I have a friend who works on the boats that bring supplies and people to those rigs.  I know his job pays well, but they work on a month on/two weeks off cycle.  He works like a dog, but seems to enjoy it.  As for on the oil rigs, no idea.  He is based out of New Orleans, so Fat Tuesday is always an idea.


----------



## jester47 (Mar 5, 2003)

MarauderX said:
			
		

> *Dude.  You can type.  You can get around on a computer.  Become a CAD drafter for a summer.  You can lend yourself out to any design firm in the area and work as much or as little as you want, and rake in a good amount of dough in the process.  Also, it's something you can do at home if the company will let you, and you can keep doing it while you are in school if you want (just scale back a bit).  I got 10k in one summer that way before I graduated, and before I started I hadn't even seen the drafting program they use.  Not sure how much loot you are looking to shovel in, but I know drafting isn't as dangerous, eventhough it can get deadly boring. *




Wow, thats pretty good for a cat.  Do you tink they are hireing disembodied skeletal heads?  
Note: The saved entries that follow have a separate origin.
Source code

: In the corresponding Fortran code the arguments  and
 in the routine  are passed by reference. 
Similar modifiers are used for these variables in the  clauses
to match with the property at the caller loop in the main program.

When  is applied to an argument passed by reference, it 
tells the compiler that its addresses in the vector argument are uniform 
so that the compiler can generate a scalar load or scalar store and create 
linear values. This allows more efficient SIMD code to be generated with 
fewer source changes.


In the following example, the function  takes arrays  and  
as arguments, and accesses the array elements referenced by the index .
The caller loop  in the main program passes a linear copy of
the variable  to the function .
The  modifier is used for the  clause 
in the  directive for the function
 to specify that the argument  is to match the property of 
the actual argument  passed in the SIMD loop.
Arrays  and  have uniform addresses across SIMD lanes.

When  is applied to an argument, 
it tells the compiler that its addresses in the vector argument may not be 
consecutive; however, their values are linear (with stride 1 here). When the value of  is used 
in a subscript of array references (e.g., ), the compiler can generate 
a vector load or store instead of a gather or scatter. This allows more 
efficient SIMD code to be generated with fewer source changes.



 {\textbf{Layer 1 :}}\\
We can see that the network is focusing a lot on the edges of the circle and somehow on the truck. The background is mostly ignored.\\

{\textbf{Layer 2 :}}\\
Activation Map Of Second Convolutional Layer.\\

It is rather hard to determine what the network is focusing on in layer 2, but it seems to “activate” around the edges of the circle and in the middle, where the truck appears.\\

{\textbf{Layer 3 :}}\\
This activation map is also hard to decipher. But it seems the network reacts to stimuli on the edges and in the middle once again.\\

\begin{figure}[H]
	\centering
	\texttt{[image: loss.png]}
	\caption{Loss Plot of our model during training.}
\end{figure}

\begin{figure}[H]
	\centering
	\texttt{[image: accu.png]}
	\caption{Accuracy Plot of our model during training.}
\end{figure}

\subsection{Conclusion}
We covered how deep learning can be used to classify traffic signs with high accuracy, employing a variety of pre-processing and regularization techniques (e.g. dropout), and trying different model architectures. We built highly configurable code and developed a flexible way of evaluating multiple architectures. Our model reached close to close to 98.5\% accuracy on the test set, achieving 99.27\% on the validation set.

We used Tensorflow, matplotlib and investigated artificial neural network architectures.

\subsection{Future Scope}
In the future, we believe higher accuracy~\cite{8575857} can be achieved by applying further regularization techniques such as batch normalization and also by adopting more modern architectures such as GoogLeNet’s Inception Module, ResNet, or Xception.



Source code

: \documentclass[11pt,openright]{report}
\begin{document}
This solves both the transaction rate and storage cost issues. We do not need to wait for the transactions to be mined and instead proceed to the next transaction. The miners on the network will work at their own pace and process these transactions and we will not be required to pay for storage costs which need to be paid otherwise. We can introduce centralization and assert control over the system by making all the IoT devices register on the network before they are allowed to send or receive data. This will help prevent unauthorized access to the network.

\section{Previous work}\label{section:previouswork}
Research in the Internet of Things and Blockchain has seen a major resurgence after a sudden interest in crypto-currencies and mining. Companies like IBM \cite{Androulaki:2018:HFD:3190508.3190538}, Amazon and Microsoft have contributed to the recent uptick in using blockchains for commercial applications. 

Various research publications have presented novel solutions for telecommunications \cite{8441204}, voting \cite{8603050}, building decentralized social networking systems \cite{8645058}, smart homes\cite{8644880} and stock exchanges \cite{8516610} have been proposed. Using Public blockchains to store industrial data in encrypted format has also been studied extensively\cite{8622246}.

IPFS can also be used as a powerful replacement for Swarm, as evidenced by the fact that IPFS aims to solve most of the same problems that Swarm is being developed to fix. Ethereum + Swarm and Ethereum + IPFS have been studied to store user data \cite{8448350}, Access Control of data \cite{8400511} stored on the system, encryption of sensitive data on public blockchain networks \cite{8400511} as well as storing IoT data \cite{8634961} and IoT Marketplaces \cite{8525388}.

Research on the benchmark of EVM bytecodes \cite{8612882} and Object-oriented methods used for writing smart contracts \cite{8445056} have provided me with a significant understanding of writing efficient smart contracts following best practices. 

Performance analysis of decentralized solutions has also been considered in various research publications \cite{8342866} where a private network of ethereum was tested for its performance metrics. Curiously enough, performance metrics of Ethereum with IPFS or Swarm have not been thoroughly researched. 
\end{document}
In all truth this sounds interesting.  Granted I am in the PNW where jobs are farts in the wind, but we do have some design firms here.  I might give that a shot.

Aaron.


----------



## Conaill (Mar 6, 2003)

Then there's teh Alaskan salmon processing plants of course... stand on a freezing concrete floor for hours on end with an extremely sharp knife and up to your elbows in fish guts.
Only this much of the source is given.